● **What this task involves**: Would you set down every entry again, exactly as written?

● **Data section**:

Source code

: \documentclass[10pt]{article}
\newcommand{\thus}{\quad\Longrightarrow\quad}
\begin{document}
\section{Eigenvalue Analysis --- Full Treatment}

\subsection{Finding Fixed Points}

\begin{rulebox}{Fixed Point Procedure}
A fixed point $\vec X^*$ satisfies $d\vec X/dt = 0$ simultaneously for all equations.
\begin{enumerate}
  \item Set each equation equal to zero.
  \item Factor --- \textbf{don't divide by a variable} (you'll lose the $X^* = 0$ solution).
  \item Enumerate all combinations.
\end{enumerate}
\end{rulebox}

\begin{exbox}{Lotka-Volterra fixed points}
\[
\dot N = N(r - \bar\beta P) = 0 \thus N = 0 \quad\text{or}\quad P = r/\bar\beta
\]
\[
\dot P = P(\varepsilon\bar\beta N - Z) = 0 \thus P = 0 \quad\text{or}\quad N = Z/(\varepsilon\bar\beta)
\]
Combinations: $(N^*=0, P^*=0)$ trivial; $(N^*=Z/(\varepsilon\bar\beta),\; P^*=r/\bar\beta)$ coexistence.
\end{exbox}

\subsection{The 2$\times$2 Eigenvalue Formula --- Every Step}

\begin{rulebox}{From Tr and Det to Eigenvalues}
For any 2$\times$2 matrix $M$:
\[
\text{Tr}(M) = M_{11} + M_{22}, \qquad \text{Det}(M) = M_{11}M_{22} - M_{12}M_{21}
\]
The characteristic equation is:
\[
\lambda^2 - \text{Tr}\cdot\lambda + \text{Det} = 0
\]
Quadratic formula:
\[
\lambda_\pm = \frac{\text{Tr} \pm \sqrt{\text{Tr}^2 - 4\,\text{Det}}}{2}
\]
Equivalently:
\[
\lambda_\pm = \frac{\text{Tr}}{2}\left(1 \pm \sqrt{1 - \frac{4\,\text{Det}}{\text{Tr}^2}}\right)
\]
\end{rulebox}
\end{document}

● **Your response**:
Source code

: \documentclass[10pt]{article}
\newcommand{\thus}{\quad\Longrightarrow\quad}
\begin{document}
\section{Eigenvalue Analysis --- Full Treatment}

\subsection{Finding Fixed Points}

\begin{rulebox}{Fixed Point Procedure}
A fixed point $\vec X^*$ satisfies $d\vec X/dt = 0$ simultaneously for all equations.
\begin{enumerate}
  \item Set each equation equal to zero.
  \item Factor --- \textbf{don't divide by a variable} (you'll lose the $X^* = 0$ solution).
  \item Enumerate all combinations.
\end{enumerate}
\end{rulebox}

\begin{exbox}{Lotka-Volterra fixed points}
\[
\dot N = N(r - \bar\beta P) = 0 \thus N = 0 \quad\text{or}\quad P = r/\bar\beta
\]
\[
\dot P = P(\varepsilon\bar\beta N - Z) = 0 \thus P = 0 \quad\text{or}\quad N = Z/(\varepsilon\bar\beta)
\]
Combinations: $(N^*=0, P^*=0)$ trivial; $(N^*=Z/(\varepsilon\bar\beta),\; P^*=r/\bar\beta)$ coexistence.
\end{exbox}

\subsection{The 2$\times$2 Eigenvalue Formula --- Every Step}

\begin{rulebox}{From Tr and Det to Eigenvalues}
For any 2$\times$2 matrix $M$:
\[
\text{Tr}(M) = M_{11} + M_{22}, \qquad \text{Det}(M) = M_{11}M_{22} - M_{12}M_{21}
\]
The characteristic equation is:
\[
\lambda^2 - \text{Tr}\cdot\lambda + \text{Det} = 0
\]
Quadratic formula:
\[
\lambda_\pm = \frac{\text{Tr} \pm \sqrt{\text{Tr}^2 - 4\,\text{Det}}}{2}
\]
Equivalently:
\[
\lambda_\pm = \frac{\text{Tr}}{2}\left(1 \pm \sqrt{1 - \frac{4\,\text{Det}}{\text{Tr}^2}}\right)
\]
\end{rulebox}
\end{document}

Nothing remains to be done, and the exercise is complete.